» SUPPLIED MATERIAL
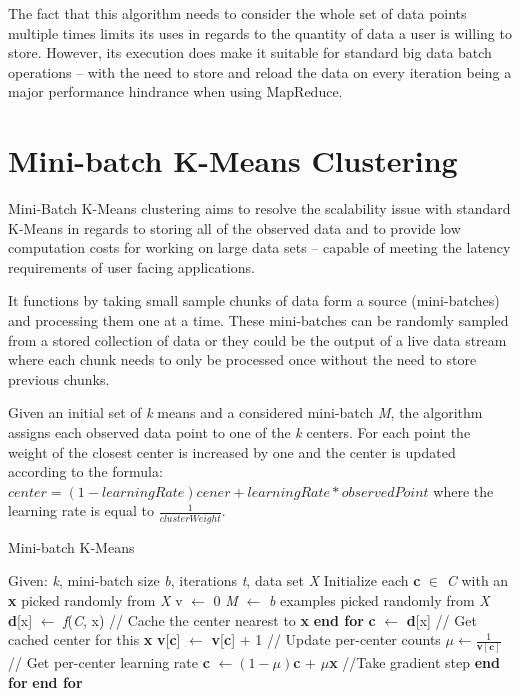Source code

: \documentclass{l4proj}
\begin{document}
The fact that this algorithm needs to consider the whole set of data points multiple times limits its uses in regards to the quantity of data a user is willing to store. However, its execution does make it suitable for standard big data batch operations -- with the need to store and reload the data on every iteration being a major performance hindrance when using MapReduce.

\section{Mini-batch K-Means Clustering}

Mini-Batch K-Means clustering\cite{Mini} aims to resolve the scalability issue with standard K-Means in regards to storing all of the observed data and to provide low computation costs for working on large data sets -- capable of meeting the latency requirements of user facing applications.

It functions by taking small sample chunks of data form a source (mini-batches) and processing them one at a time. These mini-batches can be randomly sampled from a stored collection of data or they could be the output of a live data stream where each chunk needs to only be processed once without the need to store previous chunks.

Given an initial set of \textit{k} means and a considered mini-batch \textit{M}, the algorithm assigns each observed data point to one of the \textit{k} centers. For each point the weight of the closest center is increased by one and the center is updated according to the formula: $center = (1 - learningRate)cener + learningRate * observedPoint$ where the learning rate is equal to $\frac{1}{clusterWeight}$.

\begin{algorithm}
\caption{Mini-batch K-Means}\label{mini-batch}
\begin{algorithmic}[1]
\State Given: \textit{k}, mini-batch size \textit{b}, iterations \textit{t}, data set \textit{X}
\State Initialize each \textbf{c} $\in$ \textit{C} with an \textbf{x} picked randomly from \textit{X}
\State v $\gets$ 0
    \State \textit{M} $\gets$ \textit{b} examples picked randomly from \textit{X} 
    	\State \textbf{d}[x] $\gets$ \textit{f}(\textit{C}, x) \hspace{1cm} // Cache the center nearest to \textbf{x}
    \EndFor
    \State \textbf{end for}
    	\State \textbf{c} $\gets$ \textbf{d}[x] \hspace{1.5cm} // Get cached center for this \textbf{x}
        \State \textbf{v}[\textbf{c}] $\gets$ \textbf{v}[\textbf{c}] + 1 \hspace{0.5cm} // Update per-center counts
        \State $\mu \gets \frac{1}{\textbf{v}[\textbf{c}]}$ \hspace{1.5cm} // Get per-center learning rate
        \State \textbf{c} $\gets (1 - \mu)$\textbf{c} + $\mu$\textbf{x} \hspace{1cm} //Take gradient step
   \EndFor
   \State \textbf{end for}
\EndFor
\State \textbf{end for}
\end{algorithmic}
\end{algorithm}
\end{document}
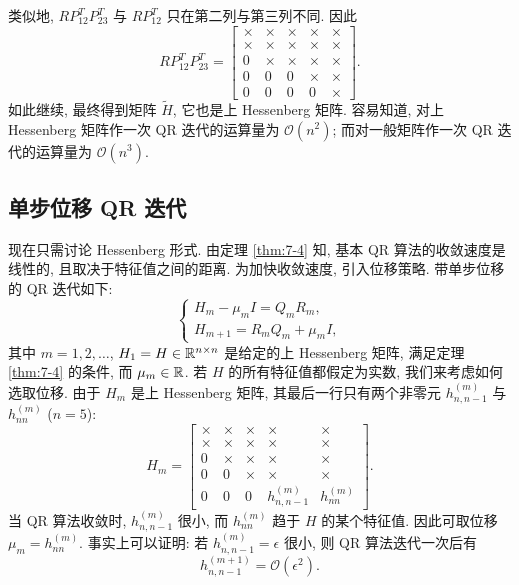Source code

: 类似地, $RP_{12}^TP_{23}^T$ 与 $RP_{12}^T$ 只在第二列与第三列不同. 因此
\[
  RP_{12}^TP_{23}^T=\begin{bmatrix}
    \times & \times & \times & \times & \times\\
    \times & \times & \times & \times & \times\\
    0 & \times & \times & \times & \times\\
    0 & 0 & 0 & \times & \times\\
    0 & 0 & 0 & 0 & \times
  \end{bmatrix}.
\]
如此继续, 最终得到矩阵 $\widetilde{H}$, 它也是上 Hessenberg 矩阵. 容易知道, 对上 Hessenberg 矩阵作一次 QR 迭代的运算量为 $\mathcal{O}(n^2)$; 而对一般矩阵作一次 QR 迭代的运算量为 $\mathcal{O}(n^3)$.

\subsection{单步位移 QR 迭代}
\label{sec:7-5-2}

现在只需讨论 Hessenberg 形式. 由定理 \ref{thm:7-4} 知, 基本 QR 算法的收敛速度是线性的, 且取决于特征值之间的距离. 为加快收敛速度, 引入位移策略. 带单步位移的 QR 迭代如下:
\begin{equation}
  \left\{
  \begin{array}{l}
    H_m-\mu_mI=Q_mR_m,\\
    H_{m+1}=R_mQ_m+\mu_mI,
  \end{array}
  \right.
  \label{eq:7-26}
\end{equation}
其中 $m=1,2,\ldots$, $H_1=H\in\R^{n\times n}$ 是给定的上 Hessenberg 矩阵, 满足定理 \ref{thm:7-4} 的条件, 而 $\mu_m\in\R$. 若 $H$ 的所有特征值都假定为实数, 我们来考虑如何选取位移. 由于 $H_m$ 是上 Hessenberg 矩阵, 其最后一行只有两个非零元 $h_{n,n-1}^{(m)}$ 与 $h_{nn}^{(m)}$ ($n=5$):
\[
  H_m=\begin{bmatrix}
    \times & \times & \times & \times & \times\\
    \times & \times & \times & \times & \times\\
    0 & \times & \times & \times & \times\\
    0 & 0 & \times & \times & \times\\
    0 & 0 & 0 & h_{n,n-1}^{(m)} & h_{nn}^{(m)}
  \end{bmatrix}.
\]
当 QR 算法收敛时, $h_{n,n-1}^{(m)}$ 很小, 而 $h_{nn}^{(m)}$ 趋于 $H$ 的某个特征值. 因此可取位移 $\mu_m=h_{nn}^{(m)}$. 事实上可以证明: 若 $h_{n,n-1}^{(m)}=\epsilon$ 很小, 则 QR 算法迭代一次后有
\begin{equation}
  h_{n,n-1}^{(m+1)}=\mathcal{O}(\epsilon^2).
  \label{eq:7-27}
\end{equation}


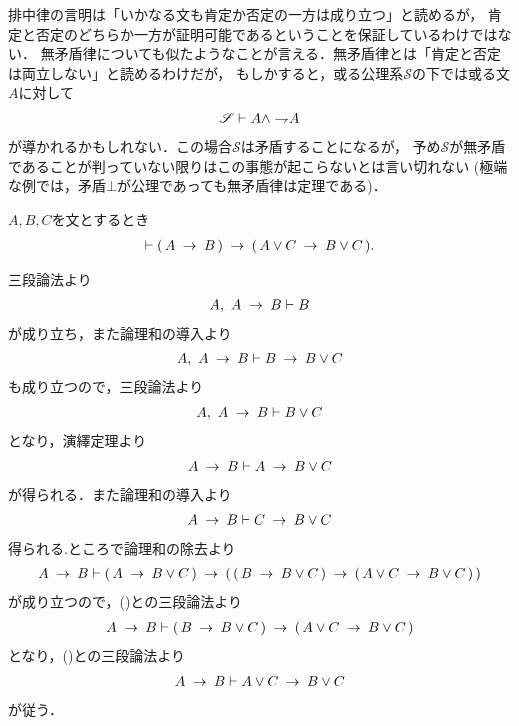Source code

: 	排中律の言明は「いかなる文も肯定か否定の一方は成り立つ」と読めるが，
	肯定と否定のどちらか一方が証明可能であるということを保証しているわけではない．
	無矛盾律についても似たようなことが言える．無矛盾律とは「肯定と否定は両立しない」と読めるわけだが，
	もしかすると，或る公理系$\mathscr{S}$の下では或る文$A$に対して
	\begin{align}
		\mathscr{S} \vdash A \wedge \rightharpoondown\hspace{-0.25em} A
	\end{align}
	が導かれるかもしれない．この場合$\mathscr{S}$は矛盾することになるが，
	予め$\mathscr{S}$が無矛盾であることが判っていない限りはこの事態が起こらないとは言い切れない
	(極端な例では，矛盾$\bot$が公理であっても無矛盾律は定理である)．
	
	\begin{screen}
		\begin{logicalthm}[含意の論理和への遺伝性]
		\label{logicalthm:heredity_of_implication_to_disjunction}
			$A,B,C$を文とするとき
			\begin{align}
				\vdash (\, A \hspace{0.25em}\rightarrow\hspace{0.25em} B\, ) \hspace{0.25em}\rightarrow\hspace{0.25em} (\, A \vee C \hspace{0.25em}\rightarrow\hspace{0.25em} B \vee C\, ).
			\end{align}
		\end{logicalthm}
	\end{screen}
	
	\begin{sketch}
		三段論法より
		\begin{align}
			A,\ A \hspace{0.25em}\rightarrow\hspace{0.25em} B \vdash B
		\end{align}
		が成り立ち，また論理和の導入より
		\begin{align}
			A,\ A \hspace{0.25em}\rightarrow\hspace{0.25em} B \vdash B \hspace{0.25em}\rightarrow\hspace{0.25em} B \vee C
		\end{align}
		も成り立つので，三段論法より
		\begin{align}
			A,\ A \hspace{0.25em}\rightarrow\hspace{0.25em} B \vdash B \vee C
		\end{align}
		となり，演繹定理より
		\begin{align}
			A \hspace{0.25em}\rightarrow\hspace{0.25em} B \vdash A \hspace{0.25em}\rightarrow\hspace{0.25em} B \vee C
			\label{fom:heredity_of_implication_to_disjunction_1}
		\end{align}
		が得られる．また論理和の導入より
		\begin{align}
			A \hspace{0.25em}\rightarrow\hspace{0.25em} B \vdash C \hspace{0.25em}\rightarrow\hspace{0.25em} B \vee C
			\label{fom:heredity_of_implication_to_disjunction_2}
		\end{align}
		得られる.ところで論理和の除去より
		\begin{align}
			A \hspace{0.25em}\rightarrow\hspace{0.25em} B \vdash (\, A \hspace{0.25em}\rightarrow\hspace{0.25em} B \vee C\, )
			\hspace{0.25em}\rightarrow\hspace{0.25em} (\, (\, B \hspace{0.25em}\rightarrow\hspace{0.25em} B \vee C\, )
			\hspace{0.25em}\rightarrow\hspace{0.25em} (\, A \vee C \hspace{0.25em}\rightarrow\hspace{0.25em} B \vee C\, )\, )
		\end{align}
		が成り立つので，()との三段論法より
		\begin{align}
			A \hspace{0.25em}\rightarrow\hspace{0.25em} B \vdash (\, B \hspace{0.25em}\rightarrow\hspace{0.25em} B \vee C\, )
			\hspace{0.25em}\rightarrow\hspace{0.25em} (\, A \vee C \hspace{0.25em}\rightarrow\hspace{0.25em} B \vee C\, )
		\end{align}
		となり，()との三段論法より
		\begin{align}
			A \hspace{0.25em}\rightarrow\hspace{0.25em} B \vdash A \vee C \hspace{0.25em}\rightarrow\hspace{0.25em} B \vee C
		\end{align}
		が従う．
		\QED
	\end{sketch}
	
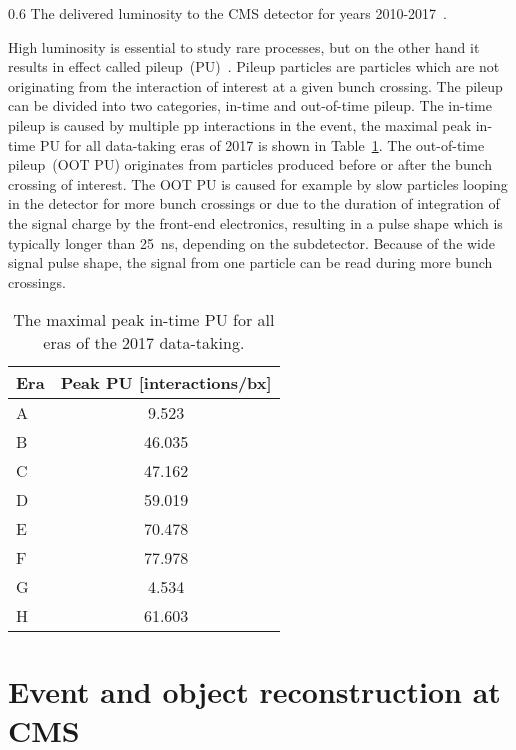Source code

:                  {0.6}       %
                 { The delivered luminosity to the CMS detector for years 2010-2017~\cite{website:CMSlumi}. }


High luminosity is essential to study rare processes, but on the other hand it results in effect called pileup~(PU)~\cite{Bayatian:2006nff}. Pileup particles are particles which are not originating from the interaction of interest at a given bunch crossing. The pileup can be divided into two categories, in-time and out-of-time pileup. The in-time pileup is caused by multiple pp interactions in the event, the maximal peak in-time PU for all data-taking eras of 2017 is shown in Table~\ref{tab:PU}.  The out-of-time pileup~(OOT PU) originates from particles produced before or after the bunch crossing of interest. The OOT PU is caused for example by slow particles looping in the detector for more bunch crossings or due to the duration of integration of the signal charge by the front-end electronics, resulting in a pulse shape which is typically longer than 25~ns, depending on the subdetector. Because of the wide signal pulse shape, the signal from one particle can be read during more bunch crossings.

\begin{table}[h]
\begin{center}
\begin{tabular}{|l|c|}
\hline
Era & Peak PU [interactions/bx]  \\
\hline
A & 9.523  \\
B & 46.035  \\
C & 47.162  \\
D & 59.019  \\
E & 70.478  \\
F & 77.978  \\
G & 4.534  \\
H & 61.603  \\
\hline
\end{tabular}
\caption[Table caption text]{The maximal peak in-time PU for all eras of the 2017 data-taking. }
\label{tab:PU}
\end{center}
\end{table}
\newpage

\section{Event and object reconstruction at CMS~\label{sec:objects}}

» ASSIGNMENT
Look through the data above. Copy every line with the string "frac" in it.

» YOUR RESPONSE
Given an initial set of \textit{k} means and a considered mini-batch \textit{M}, the algorithm assigns each observed data point to one of the \textit{k} centers. For each point the weight of the closest center is increased by one and the center is updated according to the formula: $center = (1 - learningRate)cener + learningRate * observedPoint$ where the learning rate is equal to $\frac{1}{clusterWeight}$.
        \State $\mu \gets \frac{1}{\textbf{v}[\textbf{c}]}$ \hspace{1.5cm} // Get per-center learning rate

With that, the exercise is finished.